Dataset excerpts
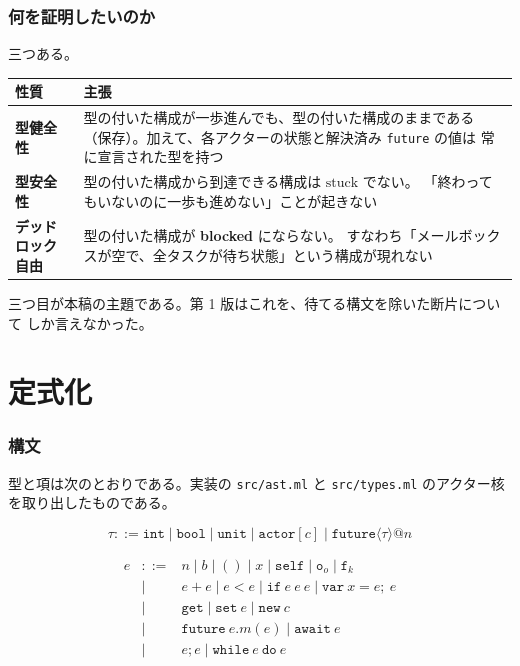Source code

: \documentclass[11pt,a4paper]{ltjsarticle}
\makeatletter
\theoremstyle{definition}
\theoremstyle{remark}
\newcommand{\tint}{\ensuremath{\mathtt{int}}}
\newcommand{\tbool}{\ensuremath{\mathtt{bool}}}
\newcommand{\tunit}{\ensuremath{\mathtt{unit}}}
\newcommand{\tact}[1]{\ensuremath{\mathtt{actor}[#1]}}
\newcommand{\stuck}{\mathrm{stuck}}
\newcommand{\tfutl}[2]{\ensuremath{\mathtt{future}\langle #1 \rangle @ #2}}
\makeatother
\begin{document}
\section{何を証明したいのか}

三つある。

\begin{center}
\small
\begin{tabular}{@{}lp{9.4cm}@{}}
\toprule
性質 & 主張 \\
\midrule
\textbf{型健全性} & 型の付いた構成が一歩進んでも、型の付いた構成のままである
  （保存）。加えて、各アクターの状態と解決済み \texttt{future} の値は
  常に宣言された型を持つ \\
\textbf{型安全性} & 型の付いた構成から到達できる構成は $\stuck$ でない。
  「終わってもいないのに一歩も進めない」ことが起きない \\
\textbf{デッドロック自由} & 型の付いた構成が \textbf{blocked} にならない。
  すなわち「メールボックスが空で、全タスクが待ち状態」という構成が現れない \\
\bottomrule
\end{tabular}
\end{center}

三つ目が本稿の主題である。第 1 版はこれを、待てる構文を除いた断片について
しか言えなかった。

\part{定式化}
\label{part:form}

\section{構文}
\label{sec:syntax}

型と項は次のとおりである。実装の \texttt{src/ast.ml} と
\texttt{src/types.ml} のアクター核を取り出したものである。

\[
\tau ::= \tint \mid \tbool \mid \tunit \mid \tact{c} \mid \tfutl{\tau}{n}
\]

\[
\begin{array}{rcl}
e &::=& n \mid b \mid () \mid x \mid \mathtt{self}
      \mid \mathtt{o}_o \mid \mathtt{f}_k \\
  &\mid& e + e \mid e < e \mid \mathtt{if}\ e\ e\ e
      \mid \mathtt{var}\ x = e;\ e \\
  &\mid& \mathtt{get} \mid \mathtt{set}\ e \mid \mathtt{new}\ c \\
  &\mid& \mathtt{future}\ e.m(e) \mid \mathtt{await}\ e \\
  &\mid& e ; e \mid \mathtt{while}\ e\ \mathtt{do}\ e
\end{array}
\]
\end{document}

■ EXERCISE DETAILS
Transcribe each record exactly as it appears, but omit every picture.

■ WRITTEN RESPONSE
Source code

: \documentclass[11pt,a4paper]{ltjsarticle}
\makeatletter
\theoremstyle{definition}
\theoremstyle{remark}
\newcommand{\tint}{\ensuremath{\mathtt{int}}}
\newcommand{\tbool}{\ensuremath{\mathtt{bool}}}
\newcommand{\tunit}{\ensuremath{\mathtt{unit}}}
\newcommand{\tact}[1]{\ensuremath{\mathtt{actor}[#1]}}
\newcommand{\stuck}{\mathrm{stuck}}
\newcommand{\tfutl}[2]{\ensuremath{\mathtt{future}\langle #1 \rangle @ #2}}
\makeatother
\begin{document}
\section{何を証明したいのか}

三つある。

\begin{center}
\small
\begin{tabular}{@{}lp{9.4cm}@{}}
\toprule
性質 & 主張 \\
\midrule
\textbf{型健全性} & 型の付いた構成が一歩進んでも、型の付いた構成のままである
  （保存）。加えて、各アクターの状態と解決済み \texttt{future} の値は
  常に宣言された型を持つ \\
\textbf{型安全性} & 型の付いた構成から到達できる構成は $\stuck$ でない。
  「終わってもいないのに一歩も進めない」ことが起きない \\
\textbf{デッドロック自由} & 型の付いた構成が \textbf{blocked} にならない。
  すなわち「メールボックスが空で、全タスクが待ち状態」という構成が現れない \\
\bottomrule
\end{tabular}
\end{center}

三つ目が本稿の主題である。第 1 版はこれを、待てる構文を除いた断片について
しか言えなかった。

\part{定式化}
\label{part:form}

\section{構文}
\label{sec:syntax}

型と項は次のとおりである。実装の \texttt{src/ast.ml} と
\texttt{src/types.ml} のアクター核を取り出したものである。

\[
\tau ::= \tint \mid \tbool \mid \tunit \mid \tact{c} \mid \tfutl{\tau}{n}
\]

\[
\begin{array}{rcl}
e &::=& n \mid b \mid () \mid x \mid \mathtt{self}
      \mid \mathtt{o}_o \mid \mathtt{f}_k \\
  &\mid& e + e \mid e < e \mid \mathtt{if}\ e\ e\ e
      \mid \mathtt{var}\ x = e;\ e \\
  &\mid& \mathtt{get} \mid \mathtt{set}\ e \mid \mathtt{new}\ c \\
  &\mid& \mathtt{future}\ e.m(e) \mid \mathtt{await}\ e \\
  &\mid& e ; e \mid \mathtt{while}\ e\ \mathtt{do}\ e
\end{array}
\]
\end{document}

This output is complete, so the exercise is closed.